Task brief>
For the listing below, print exactly the lines from the line with "schermata Home dell'applicazione." to the line with "Questa pagina presenta", both included, and nothing beyond them.

═══ Input for this task ═══

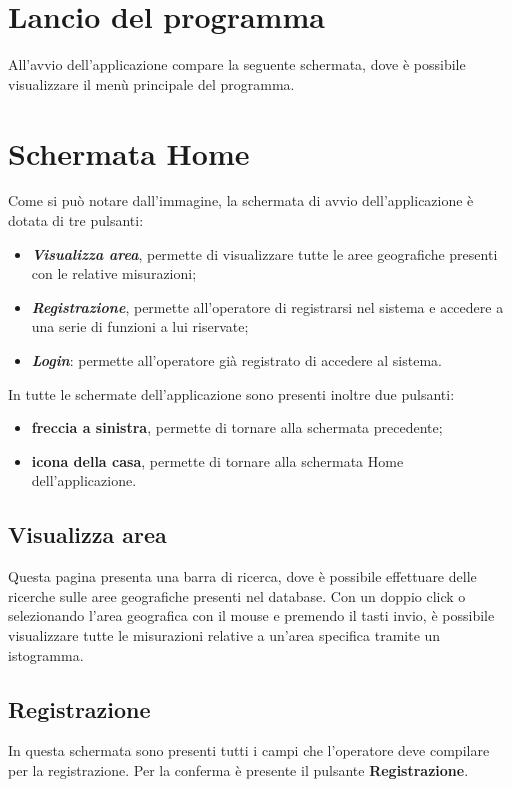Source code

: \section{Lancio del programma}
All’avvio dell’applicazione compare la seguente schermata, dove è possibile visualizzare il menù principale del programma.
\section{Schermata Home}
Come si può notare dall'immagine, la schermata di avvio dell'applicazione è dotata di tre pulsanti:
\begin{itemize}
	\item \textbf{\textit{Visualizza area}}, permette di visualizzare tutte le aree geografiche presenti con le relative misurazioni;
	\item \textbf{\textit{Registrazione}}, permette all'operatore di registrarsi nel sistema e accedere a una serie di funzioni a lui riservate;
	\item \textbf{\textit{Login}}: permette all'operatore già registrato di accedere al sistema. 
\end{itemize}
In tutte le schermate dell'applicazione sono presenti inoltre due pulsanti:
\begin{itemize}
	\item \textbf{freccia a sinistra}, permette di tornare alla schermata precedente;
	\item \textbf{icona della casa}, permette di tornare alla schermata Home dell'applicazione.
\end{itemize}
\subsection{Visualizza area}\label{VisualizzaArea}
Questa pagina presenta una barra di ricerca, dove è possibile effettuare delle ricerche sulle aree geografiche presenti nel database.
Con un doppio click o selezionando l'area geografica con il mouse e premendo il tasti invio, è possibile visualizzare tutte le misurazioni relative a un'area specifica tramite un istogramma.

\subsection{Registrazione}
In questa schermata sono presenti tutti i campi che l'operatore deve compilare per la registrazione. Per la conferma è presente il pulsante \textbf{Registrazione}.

═══
═══ Input for this task ═══

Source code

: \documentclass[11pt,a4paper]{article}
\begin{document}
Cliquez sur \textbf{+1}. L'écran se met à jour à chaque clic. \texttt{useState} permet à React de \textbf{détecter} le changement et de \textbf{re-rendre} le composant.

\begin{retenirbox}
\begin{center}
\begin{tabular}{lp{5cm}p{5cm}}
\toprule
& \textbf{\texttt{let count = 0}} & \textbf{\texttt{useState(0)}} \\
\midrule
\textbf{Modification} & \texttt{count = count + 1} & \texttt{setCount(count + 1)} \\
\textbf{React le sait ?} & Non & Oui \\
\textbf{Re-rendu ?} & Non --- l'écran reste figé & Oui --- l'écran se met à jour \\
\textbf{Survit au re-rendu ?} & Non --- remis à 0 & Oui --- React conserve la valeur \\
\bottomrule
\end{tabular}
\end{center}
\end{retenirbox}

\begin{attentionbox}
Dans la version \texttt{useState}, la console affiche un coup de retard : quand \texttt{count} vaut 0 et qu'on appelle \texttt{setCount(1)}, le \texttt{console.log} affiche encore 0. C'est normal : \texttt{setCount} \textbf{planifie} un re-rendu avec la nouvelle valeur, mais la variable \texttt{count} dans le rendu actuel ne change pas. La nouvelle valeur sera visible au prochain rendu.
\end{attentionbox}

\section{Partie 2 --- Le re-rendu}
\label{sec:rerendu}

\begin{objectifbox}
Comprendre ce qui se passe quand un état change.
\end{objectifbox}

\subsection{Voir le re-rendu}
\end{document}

═══
═══ Input for this task ═══

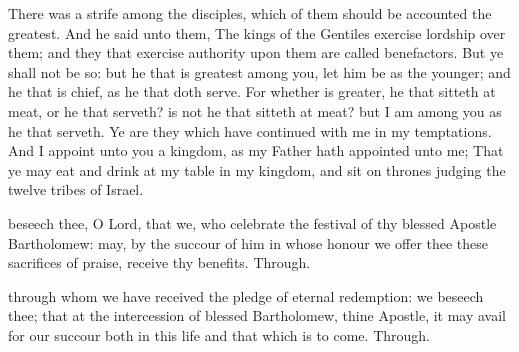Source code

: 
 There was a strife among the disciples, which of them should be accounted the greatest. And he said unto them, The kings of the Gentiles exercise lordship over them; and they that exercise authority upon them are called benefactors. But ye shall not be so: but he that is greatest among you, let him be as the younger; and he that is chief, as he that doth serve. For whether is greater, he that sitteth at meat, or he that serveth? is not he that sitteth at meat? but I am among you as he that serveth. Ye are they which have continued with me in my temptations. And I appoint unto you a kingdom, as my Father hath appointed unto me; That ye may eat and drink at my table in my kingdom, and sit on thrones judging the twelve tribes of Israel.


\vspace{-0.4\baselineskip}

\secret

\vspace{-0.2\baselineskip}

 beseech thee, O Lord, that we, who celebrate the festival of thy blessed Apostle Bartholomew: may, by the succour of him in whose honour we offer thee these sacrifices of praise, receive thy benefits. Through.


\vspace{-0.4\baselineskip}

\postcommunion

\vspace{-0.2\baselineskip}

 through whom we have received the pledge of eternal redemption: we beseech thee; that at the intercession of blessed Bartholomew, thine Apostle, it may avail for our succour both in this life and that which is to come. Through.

═══

The answer>
	\item \textbf{icona della casa}, permette di tornare alla schermata Home dell'applicazione.
\end{itemize}
\subsection{Visualizza area}\label{VisualizzaArea}
Questa pagina presenta una barra di ricerca, dove è possibile effettuare delle ricerche sulle aree geografiche presenti nel database.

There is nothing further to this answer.